» **Task goal**: Go through the entries below and copy each line containing the word "这个过程会不断重复".

» **Data provided**:
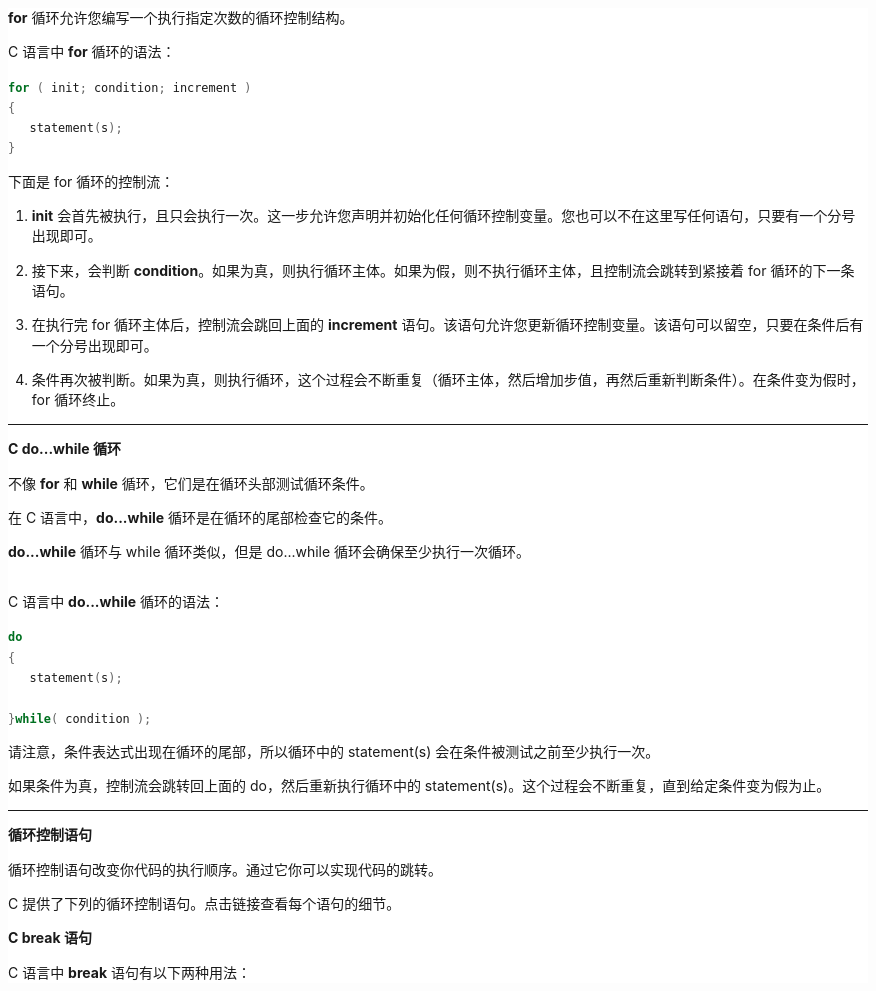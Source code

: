 **for** 循环允许您编写一个执行指定次数的循环控制结构。

C 语言中 **for** 循环的语法：

```c
for ( init; condition; increment )
{
   statement(s);
}
```

下面是 for 循环的控制流：

1. **init** 会首先被执行，且只会执行一次。这一步允许您声明并初始化任何循环控制变量。您也可以不在这里写任何语句，只要有一个分号出现即可。

2. 接下来，会判断 **condition**。如果为真，则执行循环主体。如果为假，则不执行循环主体，且控制流会跳转到紧接着 for 循环的下一条语句。

3. 在执行完 for 循环主体后，控制流会跳回上面的 **increment** 语句。该语句允许您更新循环控制变量。该语句可以留空，只要在条件后有一个分号出现即可。

4. 条件再次被判断。如果为真，则执行循环，这个过程会不断重复（循环主体，然后增加步值，再然后重新判断条件）。在条件变为假时，for 循环终止。

   

------

**C do...while 循环**

不像 **for** 和 **while** 循环，它们是在循环头部测试循环条件。

在 C 语言中，**do...while** 循环是在循环的尾部检查它的条件。

**do...while** 循环与 while 循环类似，但是 do...while 循环会确保至少执行一次循环。

## 

C 语言中 **do...while** 循环的语法：

```c
do
{
   statement(s);

}while( condition );
```

请注意，条件表达式出现在循环的尾部，所以循环中的 statement(s) 会在条件被测试之前至少执行一次。

如果条件为真，控制流会跳转回上面的 do，然后重新执行循环中的 statement(s)。这个过程会不断重复，直到给定条件变为假为止。



------

**循环控制语句**

循环控制语句改变你代码的执行顺序。通过它你可以实现代码的跳转。

C 提供了下列的循环控制语句。点击链接查看每个语句的细节。



**C break 语句**

C 语言中 **break** 语句有以下两种用法：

» **Finished exercise**:
4. 条件再次被判断。如果为真，则执行循环，这个过程会不断重复（循环主体，然后增加步值，再然后重新判断条件）。在条件变为假时，for 循环终止。
如果条件为真，控制流会跳转回上面的 do，然后重新执行循环中的 statement(s)。这个过程会不断重复，直到给定条件变为假为止。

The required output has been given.